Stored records
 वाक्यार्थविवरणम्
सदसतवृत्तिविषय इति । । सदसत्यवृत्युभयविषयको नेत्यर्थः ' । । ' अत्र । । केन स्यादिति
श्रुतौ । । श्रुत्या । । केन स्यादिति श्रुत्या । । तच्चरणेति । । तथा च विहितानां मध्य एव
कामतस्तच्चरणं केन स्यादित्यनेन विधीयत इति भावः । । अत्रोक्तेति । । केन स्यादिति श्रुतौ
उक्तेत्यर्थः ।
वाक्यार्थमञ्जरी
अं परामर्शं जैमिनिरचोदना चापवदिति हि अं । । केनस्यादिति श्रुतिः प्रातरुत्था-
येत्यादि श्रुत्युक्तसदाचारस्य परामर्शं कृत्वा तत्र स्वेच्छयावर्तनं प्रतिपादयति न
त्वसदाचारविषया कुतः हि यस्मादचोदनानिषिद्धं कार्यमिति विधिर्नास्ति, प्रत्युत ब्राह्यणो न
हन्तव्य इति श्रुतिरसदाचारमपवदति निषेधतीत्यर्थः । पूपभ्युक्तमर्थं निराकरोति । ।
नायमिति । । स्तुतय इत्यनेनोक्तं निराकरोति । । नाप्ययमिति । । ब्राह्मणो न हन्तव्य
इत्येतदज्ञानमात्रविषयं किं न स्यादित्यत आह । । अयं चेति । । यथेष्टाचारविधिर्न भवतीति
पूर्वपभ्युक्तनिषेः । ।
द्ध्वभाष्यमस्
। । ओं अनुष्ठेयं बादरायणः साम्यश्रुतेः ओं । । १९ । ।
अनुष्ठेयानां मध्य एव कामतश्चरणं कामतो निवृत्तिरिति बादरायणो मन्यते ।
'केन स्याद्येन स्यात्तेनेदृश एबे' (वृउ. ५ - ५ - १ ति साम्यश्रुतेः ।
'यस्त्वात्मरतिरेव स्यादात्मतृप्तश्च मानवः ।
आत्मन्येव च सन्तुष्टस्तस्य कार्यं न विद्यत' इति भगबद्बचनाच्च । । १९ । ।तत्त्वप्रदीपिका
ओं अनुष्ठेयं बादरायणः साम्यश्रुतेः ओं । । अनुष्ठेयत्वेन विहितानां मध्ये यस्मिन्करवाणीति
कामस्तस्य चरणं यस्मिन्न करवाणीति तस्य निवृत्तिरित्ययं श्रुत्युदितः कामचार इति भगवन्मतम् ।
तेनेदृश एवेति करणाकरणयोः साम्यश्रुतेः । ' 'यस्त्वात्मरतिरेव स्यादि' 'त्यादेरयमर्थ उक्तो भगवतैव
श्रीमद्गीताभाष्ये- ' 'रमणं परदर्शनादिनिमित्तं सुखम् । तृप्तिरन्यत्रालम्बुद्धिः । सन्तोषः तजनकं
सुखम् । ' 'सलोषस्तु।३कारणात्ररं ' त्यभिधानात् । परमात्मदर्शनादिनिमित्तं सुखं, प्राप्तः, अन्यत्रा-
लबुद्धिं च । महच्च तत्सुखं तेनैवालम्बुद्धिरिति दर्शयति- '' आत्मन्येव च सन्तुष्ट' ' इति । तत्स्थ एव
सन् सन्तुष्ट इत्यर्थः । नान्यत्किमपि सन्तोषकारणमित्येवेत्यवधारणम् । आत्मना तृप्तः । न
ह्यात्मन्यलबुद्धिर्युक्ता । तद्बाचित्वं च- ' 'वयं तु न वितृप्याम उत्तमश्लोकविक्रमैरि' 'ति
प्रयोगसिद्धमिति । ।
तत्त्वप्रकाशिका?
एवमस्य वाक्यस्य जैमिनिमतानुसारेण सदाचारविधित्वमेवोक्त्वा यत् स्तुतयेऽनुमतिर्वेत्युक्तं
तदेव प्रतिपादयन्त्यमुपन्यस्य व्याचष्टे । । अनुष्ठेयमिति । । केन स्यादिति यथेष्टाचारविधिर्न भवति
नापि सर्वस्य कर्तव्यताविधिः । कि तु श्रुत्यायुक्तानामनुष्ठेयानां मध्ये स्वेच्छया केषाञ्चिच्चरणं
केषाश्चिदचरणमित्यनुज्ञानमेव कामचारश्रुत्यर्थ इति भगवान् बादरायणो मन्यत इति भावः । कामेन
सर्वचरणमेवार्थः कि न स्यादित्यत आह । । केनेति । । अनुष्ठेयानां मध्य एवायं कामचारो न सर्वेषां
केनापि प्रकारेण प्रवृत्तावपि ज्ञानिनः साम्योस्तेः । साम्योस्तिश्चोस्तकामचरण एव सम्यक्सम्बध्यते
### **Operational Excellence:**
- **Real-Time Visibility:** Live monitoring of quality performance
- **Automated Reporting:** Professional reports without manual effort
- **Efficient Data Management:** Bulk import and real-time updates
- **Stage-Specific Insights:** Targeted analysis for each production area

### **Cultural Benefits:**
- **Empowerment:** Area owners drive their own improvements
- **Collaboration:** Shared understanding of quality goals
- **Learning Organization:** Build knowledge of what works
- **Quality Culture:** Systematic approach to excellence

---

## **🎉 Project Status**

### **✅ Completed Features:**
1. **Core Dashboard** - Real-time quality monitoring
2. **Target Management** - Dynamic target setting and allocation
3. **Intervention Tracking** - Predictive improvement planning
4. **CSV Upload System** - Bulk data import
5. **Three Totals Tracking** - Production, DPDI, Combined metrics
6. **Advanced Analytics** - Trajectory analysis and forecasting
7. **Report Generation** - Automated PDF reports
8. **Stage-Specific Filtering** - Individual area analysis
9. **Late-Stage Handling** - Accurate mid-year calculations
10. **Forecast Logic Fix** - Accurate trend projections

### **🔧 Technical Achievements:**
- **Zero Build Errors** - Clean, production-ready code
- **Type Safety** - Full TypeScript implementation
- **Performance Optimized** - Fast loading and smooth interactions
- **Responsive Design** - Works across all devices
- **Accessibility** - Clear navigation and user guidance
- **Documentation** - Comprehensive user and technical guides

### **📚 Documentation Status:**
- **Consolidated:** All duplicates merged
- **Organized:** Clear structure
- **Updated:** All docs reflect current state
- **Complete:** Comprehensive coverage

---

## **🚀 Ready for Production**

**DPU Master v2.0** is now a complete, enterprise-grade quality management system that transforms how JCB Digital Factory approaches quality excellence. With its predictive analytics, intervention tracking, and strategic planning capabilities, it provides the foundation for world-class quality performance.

_BRIEF_:
The lines of the records that contain the string "monitoring" should be located and copied.

_SOLUTION_:
- **Real-Time Visibility:** Live monitoring of quality performance
1. **Core Dashboard** - Real-time quality monitoring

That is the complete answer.